> **Records from a collection**
**********

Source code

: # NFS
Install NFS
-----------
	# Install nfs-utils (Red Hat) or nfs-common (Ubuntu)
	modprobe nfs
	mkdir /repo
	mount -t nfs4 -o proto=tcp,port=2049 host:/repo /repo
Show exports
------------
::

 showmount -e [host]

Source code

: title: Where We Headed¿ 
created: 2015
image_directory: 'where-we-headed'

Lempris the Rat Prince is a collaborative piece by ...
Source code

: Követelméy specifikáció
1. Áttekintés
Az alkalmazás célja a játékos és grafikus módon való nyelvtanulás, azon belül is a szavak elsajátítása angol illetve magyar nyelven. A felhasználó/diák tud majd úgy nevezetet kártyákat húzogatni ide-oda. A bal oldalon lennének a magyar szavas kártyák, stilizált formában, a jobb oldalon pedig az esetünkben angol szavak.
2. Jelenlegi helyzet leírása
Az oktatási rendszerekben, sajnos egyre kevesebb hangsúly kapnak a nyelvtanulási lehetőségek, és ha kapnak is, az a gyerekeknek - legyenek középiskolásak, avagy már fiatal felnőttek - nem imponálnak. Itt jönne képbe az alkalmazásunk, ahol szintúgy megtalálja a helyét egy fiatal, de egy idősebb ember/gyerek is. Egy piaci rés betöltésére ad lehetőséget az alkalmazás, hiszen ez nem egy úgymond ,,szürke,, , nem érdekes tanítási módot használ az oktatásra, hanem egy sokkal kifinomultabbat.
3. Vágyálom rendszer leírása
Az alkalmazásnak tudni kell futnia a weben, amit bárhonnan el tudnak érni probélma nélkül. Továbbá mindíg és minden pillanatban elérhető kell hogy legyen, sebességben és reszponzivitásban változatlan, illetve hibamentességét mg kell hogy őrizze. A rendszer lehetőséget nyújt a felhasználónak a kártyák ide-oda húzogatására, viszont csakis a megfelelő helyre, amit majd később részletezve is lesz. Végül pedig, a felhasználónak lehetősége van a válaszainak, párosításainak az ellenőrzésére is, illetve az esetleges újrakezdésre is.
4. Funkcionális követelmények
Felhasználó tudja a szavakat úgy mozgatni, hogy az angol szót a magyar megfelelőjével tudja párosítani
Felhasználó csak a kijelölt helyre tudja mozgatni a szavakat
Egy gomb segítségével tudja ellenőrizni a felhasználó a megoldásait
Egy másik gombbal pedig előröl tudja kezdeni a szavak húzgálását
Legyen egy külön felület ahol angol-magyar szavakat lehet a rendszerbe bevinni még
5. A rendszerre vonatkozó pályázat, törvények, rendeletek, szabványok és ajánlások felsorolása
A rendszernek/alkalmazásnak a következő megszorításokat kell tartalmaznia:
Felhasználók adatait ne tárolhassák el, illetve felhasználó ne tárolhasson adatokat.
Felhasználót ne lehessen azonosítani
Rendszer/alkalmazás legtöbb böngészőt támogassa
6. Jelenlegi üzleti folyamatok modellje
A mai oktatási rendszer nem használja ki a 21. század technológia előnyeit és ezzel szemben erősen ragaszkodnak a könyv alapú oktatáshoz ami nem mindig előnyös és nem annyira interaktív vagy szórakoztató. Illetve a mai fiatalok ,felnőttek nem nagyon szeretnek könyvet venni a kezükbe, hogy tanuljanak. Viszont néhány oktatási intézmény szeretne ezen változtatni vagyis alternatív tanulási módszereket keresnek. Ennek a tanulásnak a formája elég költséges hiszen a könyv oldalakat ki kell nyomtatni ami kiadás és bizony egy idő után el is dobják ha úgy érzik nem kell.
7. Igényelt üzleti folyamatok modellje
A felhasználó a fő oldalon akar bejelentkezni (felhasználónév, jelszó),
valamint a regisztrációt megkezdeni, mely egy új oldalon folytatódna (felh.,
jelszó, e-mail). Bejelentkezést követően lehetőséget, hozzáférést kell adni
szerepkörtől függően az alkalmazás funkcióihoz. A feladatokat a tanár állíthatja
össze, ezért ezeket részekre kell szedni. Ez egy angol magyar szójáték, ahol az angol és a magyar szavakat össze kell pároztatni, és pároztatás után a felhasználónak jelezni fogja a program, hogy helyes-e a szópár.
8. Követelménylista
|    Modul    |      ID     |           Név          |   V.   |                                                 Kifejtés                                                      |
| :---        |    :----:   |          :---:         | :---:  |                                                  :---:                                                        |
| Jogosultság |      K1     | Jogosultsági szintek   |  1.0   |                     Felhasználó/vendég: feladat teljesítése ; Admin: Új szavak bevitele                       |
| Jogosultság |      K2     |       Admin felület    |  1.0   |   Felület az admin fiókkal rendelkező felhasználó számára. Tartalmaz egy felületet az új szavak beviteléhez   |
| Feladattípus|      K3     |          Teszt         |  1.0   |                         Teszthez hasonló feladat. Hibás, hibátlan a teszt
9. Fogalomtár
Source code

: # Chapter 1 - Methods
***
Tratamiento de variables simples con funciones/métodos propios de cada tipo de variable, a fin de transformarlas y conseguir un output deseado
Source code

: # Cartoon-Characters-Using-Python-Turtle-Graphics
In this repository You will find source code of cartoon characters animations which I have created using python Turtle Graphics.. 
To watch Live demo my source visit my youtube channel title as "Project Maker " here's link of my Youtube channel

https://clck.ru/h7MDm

**********

> **ASSIGNMENT**
Please return, exactly as written, the line containing "To watch Live" and every line after it through the end of the records above, and nothing else.

> **ANSWER BOX**
To watch Live demo my source visit my youtube channel title as "Project Maker " here's link of my Youtube channel

https://clck.ru/h7MDm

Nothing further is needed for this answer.